Bonaparte les avait fait payer très exactement au sergent-major par le payeur de l’armée Estève.
– Ah ! dit Estève en reconnaissant le sergent, décidément tu spécules sur l’artillerie. Je t’ai payé un canon à Frœschwiller, et je te paie trois mille quatre cents boulets à Saint-Jean-d’Acre.
– Bon ! dit le sergent-major, je ne suis pas plus riche pour cela ; les six cents francs des canons de Frœschwiller ont servi, avec le trésor 1404
du prince de Condé, à faire des pensions aux veuves et aux orphelins de Dawendorf.
– Et cet argent-ci, qu’en vas-tu faire ?
– Il a sa destination.
– Peut-on la connaître ?
– D’autant mieux que c’est toi, citoyen payeur, qui vas te charger de la commission. Cet argent est destiné à la vieille mère de notre brave capitaine Guillet, qui a été tué au dernier assaut.

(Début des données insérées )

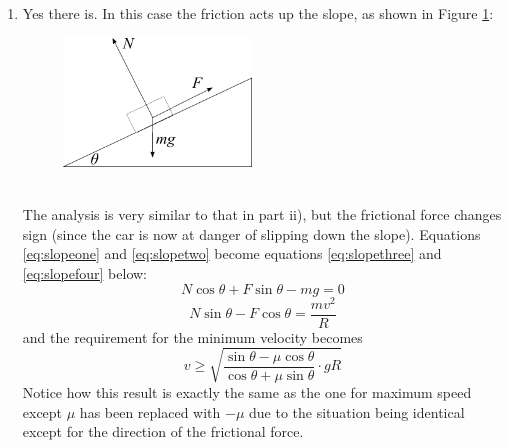 \begin{problem}
{\begin{enumerate}
\begin{enumerate}
\begin{equation*} v\le\sqrt{\frac{\sin\theta+\mu \cos\theta}{\cos\theta-\mu \sin\theta}\cdot gR} \end{equation*}
Notice how in the case $\theta=0$ this expression simplifies to the answer from part a), and similarly if $\mu=0$ the answer from part b) i).
\\
\item Yes there is. In this case the friction acts up the slope, as shown in Figure \ref{fig:CircularMotion_f}:
\begin{figure}[ht]
\centering
\includegraphics[width=5cm]{CircularMotion_f}
\caption{}
\label{fig:CircularMotion_f}
\end{figure}
\\
The analysis is very similar to that in part ii), but the frictional force changes sign (since the car is now at danger of slipping down the slope). Equations \eqref{eq:slopeone} and \eqref{eq:slopetwo} become equations \eqref{eq:slopethree} and \eqref{eq:slopefour} below:
\begin{equation}
 N\cos\theta+F\sin\theta-mg=0
\label{eq:slopethree}
\end{equation}
\begin{equation} 
N\sin\theta-F\cos\theta=\frac{mv^2}{R}
\label{eq:slopefour}
\end{equation}
and the requirement for the minimum velocity becomes
\begin{equation*}
v\ge\sqrt{\frac{\sin\theta-\mu \cos\theta}{\cos\theta+\mu \sin\theta}\cdot gR}
\end{equation*}
Notice how this result is exactly the same as the one for maximum speed except $\mu$ has been replaced with $-\mu$ due to the situation being identical except for the direction of the frictional force. 
\end{enumerate}
\end{enumerate}
}
\end{problem} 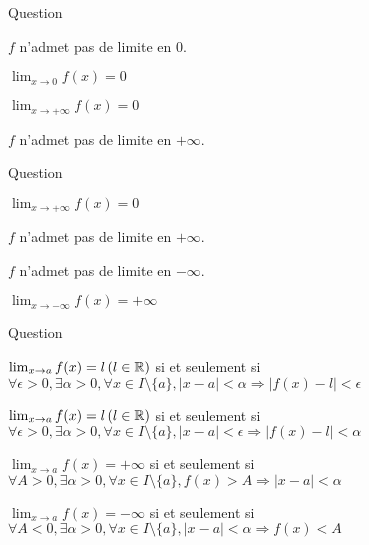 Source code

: \begin{multi}[multiple,feedback=
{Encadrer \(\sin\frac{1}{x}\) pour la limite en \(0\)   et encadrer \(\sin x\) pour la limite en \(+\infty\).
}]{Question}
    \item \(f\) n'admet pas de limite en \(0\).
    \item* \(\lim_{x\to 0} f(x)=0\)
    \item* \(\lim_{x\to +\infty} f(x)=0\)
    \item \(f\) n'admet pas de limite en \(+\infty\).
\end{multi}


\begin{multi}[multiple,feedback=
{Encadrer \(\cos(e^{2x})\) pour la limite en \(+\infty\).
}]{Question}
    \item* \(\lim_{x\to +\infty} f(x)=0\)
    \item \(f\) n'admet pas de limite en \(+\infty\).
    \item \(f\) n'admet pas de limite en \(-\infty\).
    \item* \(\lim_{x\to -\infty} f(x)=+\infty\)
\end{multi}


\begin{multi}[multiple,feedback=
{Voir la définition d'une limite finie ou infinie en un point \(a\in\Rr\) :
\(\lim_{x\to a} f(x)=l\) si et seulement si  \(\forall \epsilon >0,  \exists \alpha > 0, \forall x \in I\setminus\{a\}, |x-a| < \alpha \Rightarrow |f(x)-l|<\epsilon\)
\(\lim_{x\to a} f(x)=-\infty\) si et seulement si \(\forall A < 0,  \exists \alpha > 0, \forall x \in I\setminus\{a\}, |x-a| < \alpha \Rightarrow f(x) < A\)
}]{Question}
    \item* \(\lim_{x\to a} f(x)=l \, (l\in \mathbb{R})\) si et seulement si  \(\forall \epsilon >0,  \exists \alpha > 0, \forall x \in I\setminus\{a\}, |x-a| < \alpha \Rightarrow |f(x)-l|<\epsilon\)
    \item \(\lim_{x\to a} f(x)=l \, (l\in \mathbb{R})\) si et seulement si \(\forall \epsilon >0,  \exists \alpha > 0, \forall x  \in I\setminus\{a\}, |x-a|<\epsilon \Rightarrow |f(x)-l|<\alpha \)
    \item \(\lim_{x\to a} f(x)=+\infty\) si et seulement si \(\forall A > 0,  \exists \alpha > 0, \forall x \in I\setminus\{a\}, f(x) > A \Rightarrow |x-a| < \alpha\)
    \item* \(\lim_{x\to a} f(x)=-\infty\) si et seulement si \(\forall A < 0,  \exists \alpha > 0, \forall x \in I\setminus\{a\}, |x-a| < \alpha \Rightarrow f(x) < A\)
\end{multi}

Il est mort en la léguant à sa compagnie. La République n’est pas assez riche, elle pourrait oublier de lui faire une pension. Eh bien ! à défaut de pension, la compagnie lui fera un capital. C’est malheureux seulement que ces démons d’Anglais et ces imbéciles de Turcs se soient aperçus de la farce et n’aient pas voulu rendre plus longtemps ; on lui aurait complété la somme de mille francs, à la pauvre femme ; mais, que veux-tu, citoyen payeur, la plus belle fille du monde ne peut donner que ce qu’elle a, et la troisième compagnie de la 32e demi-brigade, quoiqu’elle soit la plus belle fille de l’armée, n’a que huit cent cinquante francs à lui offrir.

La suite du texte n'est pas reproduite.